El ascensor era de vidrio y, mientras subíamos entre la suave bruma, íbamos dominando el centro de Los Ángeles. Enfrente estaba el edificio Arco, iluminado de arriba abajo.

—Como sabéis, estos ascensores son ilegales —dijo Graham—. Según las ordenanzas, no puede haber ascensores de vidrio en edificios de más de noventa plantas, y éste tiene noventa y siete, es el más alto de Los Ángeles. Pero todo el edificio es un caso aparte. Lo levantaron en seis meses. ¿Sabéis cómo? Trajeron elementos prefabricados de Nagasaki y los montaron aquí. No utilizaron mano de obra norteamericana. Consiguieron un permiso especial para pasar por encima de nuestros sindicatos porque, dijeron, existía un problema técnico que sólo podían resolver los obreros japoneses. ¿Vosotros os lo tragáis?

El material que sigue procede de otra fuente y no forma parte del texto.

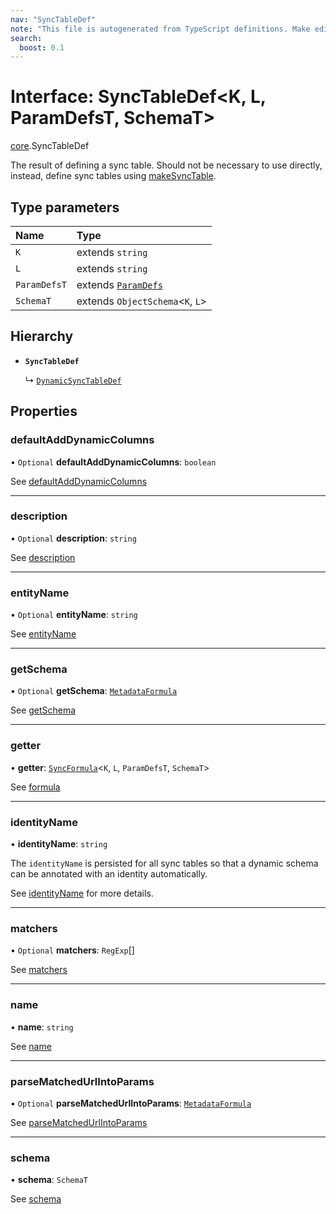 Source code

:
 ```yaml
---
nav: "SyncTableDef"
note: "This file is autogenerated from TypeScript definitions. Make edits to the comments in the TypeScript file and then run `make docs` to regenerate this file."
search:
  boost: 0.1
---
```

# Interface: SyncTableDef<K, L, ParamDefsT, SchemaT\>

[core](../modules/core.md).SyncTableDef

The result of defining a sync table. Should not be necessary to use directly,
instead, define sync tables using [makeSyncTable](../functions/core.makeSyncTable.md).

## Type parameters

| Name | Type |
| :------ | :------ |
| `K` | extends `string` |
| `L` | extends `string` |
| `ParamDefsT` | extends [`ParamDefs`](../types/core.ParamDefs.md) |
| `SchemaT` | extends `ObjectSchema`<`K`, `L`\> |

## Hierarchy

- **`SyncTableDef`**

  ↳ [`DynamicSyncTableDef`](core.DynamicSyncTableDef.md)

## Properties

### defaultAddDynamicColumns

• `Optional` **defaultAddDynamicColumns**: `boolean`

See [defaultAddDynamicColumns](core.DynamicOptions.md#defaultadddynamiccolumns)

___

### description

• `Optional` **description**: `string`

See [description](core.SyncTableOptions.md#description)

___

### entityName

• `Optional` **entityName**: `string`

See [entityName](core.DynamicOptions.md#entityname)

___

### getSchema

• `Optional` **getSchema**: [`MetadataFormula`](../types/core.MetadataFormula.md)

See [getSchema](core.DynamicOptions.md#getschema)

___

### getter

• **getter**: [`SyncFormula`](../types/core.SyncFormula.md)<`K`, `L`, `ParamDefsT`, `SchemaT`\>

See [formula](core.SyncTableOptions.md#formula)

___

### identityName

• **identityName**: `string`

The `identityName` is persisted for all sync tables so that a dynamic schema
can be annotated with an identity automatically.

See [identityName](core.SyncTableOptions.md#identityname) for more details.

___

### matchers

• `Optional` **matchers**: `RegExp`[]

See [matchers](core.SyncTableOptions.md#matchers)

___

### name

• **name**: `string`

See [name](core.SyncTableOptions.md#name)

___

### parseMatchedUrlIntoParams

• `Optional` **parseMatchedUrlIntoParams**: [`MetadataFormula`](../types/core.MetadataFormula.md)

See [parseMatchedUrlIntoParams](core.SyncTableOptions.md#parsematchedurlintoparams)

___

### schema

• **schema**: `SchemaT`

See [schema](core.SyncTableOptions.md#schema)
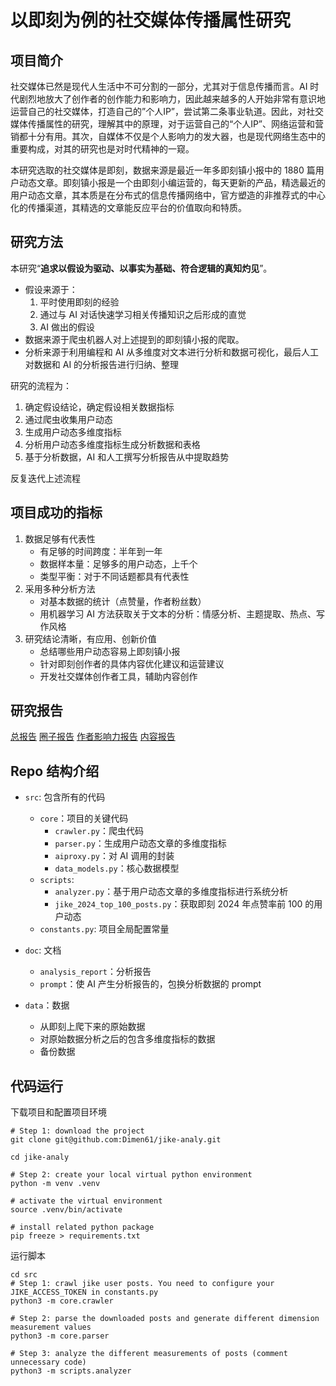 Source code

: # 以即刻为例的社交媒体传播属性研究

## 项目简介
社交媒体已然是现代人生活中不可分割的一部分，尤其对于信息传播而言。AI 时代剧烈地放大了创作者的创作能力和影响力，因此越来越多的人开始非常有意识地运营自己的社交媒体，打造自己的”个人IP”，尝试第二条事业轨道。因此，对社交媒体传播属性的研究，理解其中的原理，对于运营自己的“个人IP”、网络运营和营销都十分有用。其次，自媒体不仅是个人影响力的发大器，也是现代网络生态中的重要构成，对其的研究也是对时代精神的一窥。

本研究选取的社交媒体是即刻，数据来源是最近一年多即刻镇小报中的 1880 篇用户动态文章。即刻镇小报是一个由即刻小编运营的，每天更新的产品，精选最近的用户动态文章，其本质是在分布式的信息传播网络中，官方塑造的非推荐式的中心化的传播渠道，其精选的文章能反应平台的价值取向和特质。

## 研究方法
本研究“**追求以假设为驱动、以事实为基础、符合逻辑的真知灼见**”。
- 假设来源于：
  1. 平时使用即刻的经验
  2. 通过与 AI 对话快速学习相关传播知识之后形成的直觉
  3. AI 做出的假设
- 数据来源于爬虫机器人对上述提到的即刻镇小报的爬取。
- 分析来源于利用编程和 AI 从多维度对文本进行分析和数据可视化，最后人工对数据和 AI 的分析报告进行归纳、整理

研究的流程为：
1. 确定假设结论，确定假设相关数据指标
2. 通过爬虫收集用户动态
3. 生成用户动态多维度指标
4. 分析用户动态多维度指标生成分析数据和表格
5. 基于分析数据，AI 和人工撰写分析报告从中提取趋势

反复迭代上述流程

## 项目成功的指标
1. 数据足够有代表性
    - 有足够的时间跨度：半年到一年
    - 数据样本量：足够多的用户动态，上千个
    - 类型平衡：对于不同话题都具有代表性
2. 采用多种分析方法
    - 对基本数据的统计（点赞量，作者粉丝数）
    - 用机器学习 AI 方法获取关于文本的分析：情感分析、主题提取、热点、写作风格
3. 研究结论清晰，有应用、创新价值
    - 总结哪些用户动态容易上即刻镇小报
    - 针对即刻创作者的具体内容优化建议和运营建议
    - 开发社交媒体创作者工具，辅助内容创作

## 研究报告
[总报告]()
[圈子报告]()
[作者影响力报告]()
[内容报告]()

## Repo 结构介绍
- `src`: 包含所有的代码
  - `core`：项目的关键代码
    - `crawler.py`：爬虫代码
    - `parser.py`：生成用户动态文章的多维度指标
    - `aiproxy.py`：对 AI 调用的封装
    - `data_models.py`：核心数据模型
  - `scripts`:
    - `analyzer.py`：基于用户动态文章的多维度指标进行系统分析
    - `jike_2024_top_100_posts.py`：获取即刻 2024 年点赞率前 100 的用户动态
  - `constants.py`: 项目全局配置常量

- `doc`: 文档
  - `analysis_report`：分析报告
  - `prompt`：使 AI 产生分析报告的，包换分析数据的 prompt

- `data`：数据
  - 从即刻上爬下来的原始数据
  - 对原始数据分析之后的包含多维度指标的数据
  - 备份数据

## 代码运行
下载项目和配置项目环境
```shell
# Step 1: download the project
git clone git@github.com:Dimen61/jike-analy.git

cd jike-analy

# Step 2: create your local virtual python environment
python -m venv .venv

# activate the virtual environment
source .venv/bin/activate

# install related python package
pip freeze > requirements.txt
```

运行脚本
```shell
cd src
# Step 1: crawl jike user posts. You need to configure your JIKE_ACCESS_TOKEN in constants.py
python3 -m core.crawler

# Step 2: parse the downloaded posts and generate different dimension measurement values
python3 -m core.parser

# Step 3: analyze the different measurements of posts (comment unnecessary code)
python3 -m scripts.analyzer
```
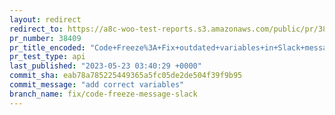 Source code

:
 ```yaml
---
layout: redirect
redirect_to: https://a8c-woo-test-reports.s3.amazonaws.com/public/pr/38409/api/index.html
pr_number: 38409
pr_title_encoded: "Code+Freeze%3A+Fix+outdated+variables+in+Slack+message"
pr_test_type: api
last_published: "2023-05-23 03:40:29 +0000"
commit_sha: eab78a785225449365a5fc05de2de504f39f9b95
commit_message: "add correct variables"
branch_name: fix/code-freeze-message-slack
---
```

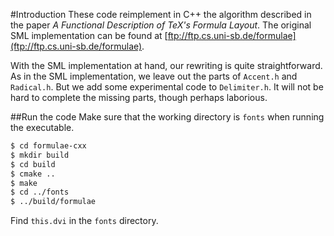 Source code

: #Introduction
These code reimplement in C++ the algorithm described in the paper _A Functional Description of TeX's Formula Layout_. The original SML implementation can be found at [ftp://ftp.cs.uni-sb.de/formulae](ftp://ftp.cs.uni-sb.de/formulae).


With the SML implementation at hand, our rewriting is quite straightforward. As in the SML implementation, we leave out the parts of `Accent.h` and `Radical.h`. But we add some experimental code to `Delimiter.h`. It will not be hard to complete the missing parts, though perhaps laborious.


##Run the code
Make sure that the working directory is `fonts` when running the executable.


```bash
$ cd formulae-cxx
$ mkdir build
$ cd build
$ cmake ..
$ make
$ cd ../fonts
$ ../build/formulae
```

Find `this.dvi` in the `fonts` directory.  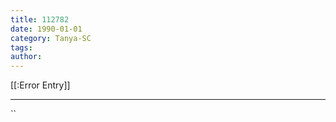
 ```yaml
---
title: 112782
date: 1990-01-01
category: Tanya-SC
tags: 
author: 
---
```


[[:Error Entry]]

---



``
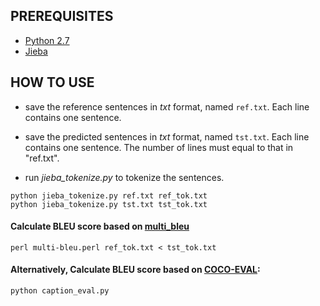 ## PREREQUISITES

* [Python 2.7](https://www.python.org/download/releases/2.7/)
* [Jieba](https://github.com/fxsjy/jieba)

## HOW TO USE

* save the reference sentences in *txt* format, named `ref.txt`. Each line contains one sentence.

* save the predicted sentences in *txt* format, named `tst.txt`. Each line contains one sentence. The number of lines must equal to that in "ref.txt".

* run *jieba_tokenize.py* to tokenize the sentences.
```
python jieba_tokenize.py ref.txt ref_tok.txt
python jieba_tokenize.py tst.txt tst_tok.txt
```

#### Calculate BLEU score based on [multi_bleu](https://github.com/karpathy/neuraltalk/blob/master/eval/multi-bleu.perl)

```
perl multi-bleu.perl ref_tok.txt < tst_tok.txt
```

#### Alternatively, Calculate BLEU score based on [COCO-EVAL](https://github.com/tylin/coco-caption/tree/master/pycocoevalcap):
```
python caption_eval.py 
``` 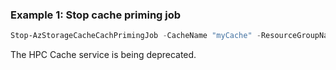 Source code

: ### Example 1: Stop cache priming job
```powershell
Stop-AzStorageCacheCachPrimingJob -CacheName "myCache" -ResourceGroupName "myResourceGroup" -PrimingJobId "myPrimingJob"
```

The HPC Cache service is being deprecated.

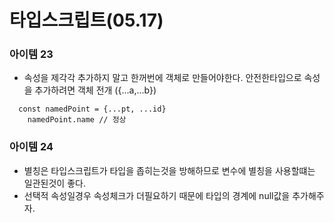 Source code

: # 타입스크립트(05.17)

### 아이템 23

- 속성을 제각각 추가하지 말고 한꺼번에 객체로 만들어야한다. 안전한타입으로 속성을 추가하려면 객체 전개
    ({...a,...b})

```tsx
  const namedPoint = {...pt, ...id}
    namedPoint.name // 정상

```

### 아이템 24

- 별칭은 타입스크립트가 타입을 좁히는것을 방해하므로 변수에 별칭을 사용할떄는 일관된것이 좋다.
- 선택적 속성일경우 속성체크가 더필요하기 때문에 타입의 경계에 null값을 추가해주자.
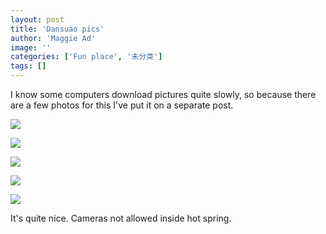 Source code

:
```yaml
---
layout: post
title: 'Dansuao pics'
author: 'Maggie Ad'
image: ''
categories: ['Fun place', '未分类']
tags: []
---
```


I know some computers download pictures quite slowly, so because there are a few photos for this I've put it on a separate post.

![](http://static.flickr.com/35/68219794_cfc9207757_m.jpg)

![](http://static.flickr.com/9/68219826_b8ea7b1269_m.jpg)

![](http://static.flickr.com/6/68219923_2350af3efb_m.jpg)

![](http://static.flickr.com/18/68219859_23103448d1_m.jpg)

![](http://static.flickr.com/18/68219987_afc845ad35_m.jpg)

It's quite nice. Cameras not allowed inside hot spring.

—Consiguieron convencer a los sindicatos americanos —dije encogiéndome de hombros.

—Sí, y convencieron hasta al
Ayuntamiento
—dijo Graham—. Con dinero, claro. Y si algo sabemos de los japoneses es que tienen dinero. Y con dinero consiguen exenciones de permisos de construcción, ordenanzas antiterremotos y todo lo que quieran.

—Política —dije encogiéndome de hombros.

—Y un huevo. ¿Sabes que ni siquiera pagan impuestos? Lo que oyes: la ciudad les ha concedido una exención de impuestos sobre la propiedad de ocho años. Mierda, es que estamos
regalando
el país.

Subimos en silencio. Graham miraba el panorama. Los ascensores eran «Hitachi» de alta velocidad y tecnología punta. Los más rápidos y suaves del mundo. Nos envolvía la bruma.

—¿Hablamos del homicidio o quieres que sea una sorpresa?

—Joder —dijo Graham. Abrió el bloc—. Vamos allá. La llamada fue hecha a las ocho treinta y dos. Un individuo que hablaba de un «problema para la retirada de un cuerpo», con fuerte acento asiático y expresión defectuosa. La centralita no consiguió sacarle más que la dirección. Torre «Nakamoto». Viene un coche patrulla, que llega a las ocho treinta y nueve y comprueba que se trata de homicidio. Piso cuarenta y seis, planta de oficinas. Víctima, mujer blanca, de unos veinticinco años. Una muchacha condenadamente guapa. Ya la verás.

»Los azules llaman a la división de Homicidios. Vengo yo con Merino. Llegamos a las ocho cincuenta y tres. El fotógrafo y el equipo de huellas llegan a la misma hora. ¿Hasta aquí, de acuerdo?